[Exercise goal]: A picture should never appear in your copy. Transcribe the listing exactly from its first line through the line with "and testing. |", both ends included.
__________________________________________________
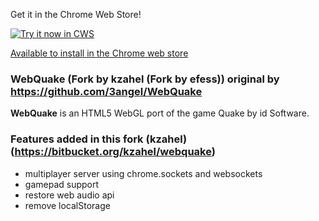 Get it in the Chrome Web Store!

<a target="_blank" href="https://chrome.google.com/webstore/detail/web-quake/ibkbfanmkmadbbgggonficloplenbefh">![Try it now in CWS](https://raw.github.com/GoogleChrome/chrome-app-samples/master/tryitnowbutton.png "Install Web Quake")</a>

[Available to install in the Chrome web store](https://chrome.google.com/webstore/detail/web-quake/ibkbfanmkmadbbgggonficloplenbefh)


### WebQuake (Fork by kzahel (Fork by efess)) original by https://github.com/3angel/WebQuake

**WebQuake** is an HTML5 WebGL port of the game Quake by id Software.

### Features added in this fork (kzahel) (https://bitbucket.org/kzahel/webquake)
* multiplayer server using chrome.sockets and websockets
* gamepad support
* restore web audio api
* remove localStorage
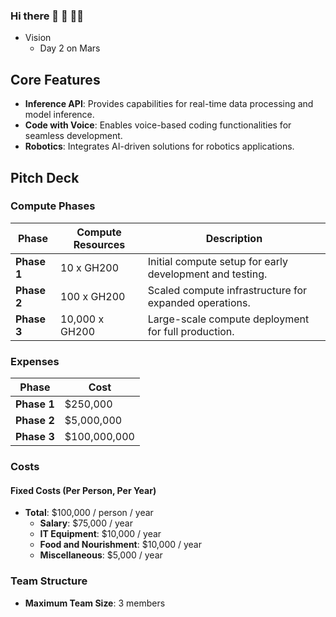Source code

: ### Hi there 👋 🧙 👩‍💻 

* Vision
  * Day 2 on Mars


## Core Features
- **Inference API**: Provides capabilities for real-time data processing and model inference.
- **Code with Voice**: Enables voice-based coding functionalities for seamless development.
- **Robotics**: Integrates AI-driven solutions for robotics applications.

## Pitch Deck

### Compute Phases
| Phase | Compute Resources | Description |
|-------|-------------------|-------------|
| **Phase 1** | 10 x GH200 | Initial compute setup for early development and testing. |
| **Phase 2** | 100 x GH200 | Scaled compute infrastructure for expanded operations. |
| **Phase 3** | 10,000 x GH200 | Large-scale compute deployment for full production. |

### Expenses
| Phase | Cost |
|-------|------|
| **Phase 1** | $250,000 |
| **Phase 2** | $5,000,000 |
| **Phase 3** | $100,000,000 |

### Costs

#### Fixed Costs (Per Person, Per Year)
- **Total**: $100,000 / person / year
  - **Salary**: $75,000 / year
  - **IT Equipment**: $10,000 / year
  - **Food and Nourishment**: $10,000 / year
  - **Miscellaneous**: $5,000 / year

### Team Structure
- **Maximum Team Size**: 3 members


<!--     
* Strategy
  * Open source Community collaboration with Cutting-edge methods
* Priorities
  * Project [dwani.ai](https://dwani.ai/) - Knowledge through Voice 
  * Currently cooking tools required for Robots at <a href="https://slabstech.com/llm-recipes/"> LLM Recipes </a>
  * Project [Sanjeevini](https://sanjeevini.me)  - AI Healthcare App

#####   Guide to Mars
* Accessible, Private and Open Source AI for ALL
* Humanoid Robots at Warehouse
* Healthcare for ALL


##### Ambition  - Self Critique 

What is the important work that you completed ?

What is the important work that you are currently working on ?

What is the important work that you plan to do ?

What is the current blocker for you to accomplish your work ?

What resources do you require to build it ?

Given infinite resources, what project will you dedicate your life's work to ?

What do you want to accomplish in life ? 

-->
__________________________________________________
[Your response]:
 Get it in the Chrome Web Store!

<a target="_blank" href="https://chrome.google.com/webstore/detail/web-quake/ibkbfanmkmadbbgggonficloplenbefh">![Try it now in CWS](https://raw.github.com/GoogleChrome/chrome-app-samples/master/tryitnowbutton.png "Install Web Quake")</a>

[Available to install in the Chrome web store](https://chrome.google.com/webstore/detail/web-quake/ibkbfanmkmadbbgggonficloplenbefh)


### WebQuake (Fork by kzahel (Fork by efess)) original by https://github.com/3angel/WebQuake

**WebQuake** is an HTML5 WebGL port of the game Quake by id Software.

### Features added in this fork (kzahel) (https://bitbucket.org/kzahel/webquake)
* multiplayer server using chrome.sockets and websockets
* gamepad support
* restore web audio api
* remove localStorage
Source code

: ### Hi there 👋 🧙 👩‍💻 

* Vision
  * Day 2 on Mars


## Core Features
- **Inference API**: Provides capabilities for real-time data processing and model inference.
- **Code with Voice**: Enables voice-based coding functionalities for seamless development.
- **Robotics**: Integrates AI-driven solutions for robotics applications.

## Pitch Deck

### Compute Phases
| Phase | Compute Resources | Description |
|-------|-------------------|-------------|
| **Phase 1** | 10 x GH200 | Initial compute setup for early development and testing. |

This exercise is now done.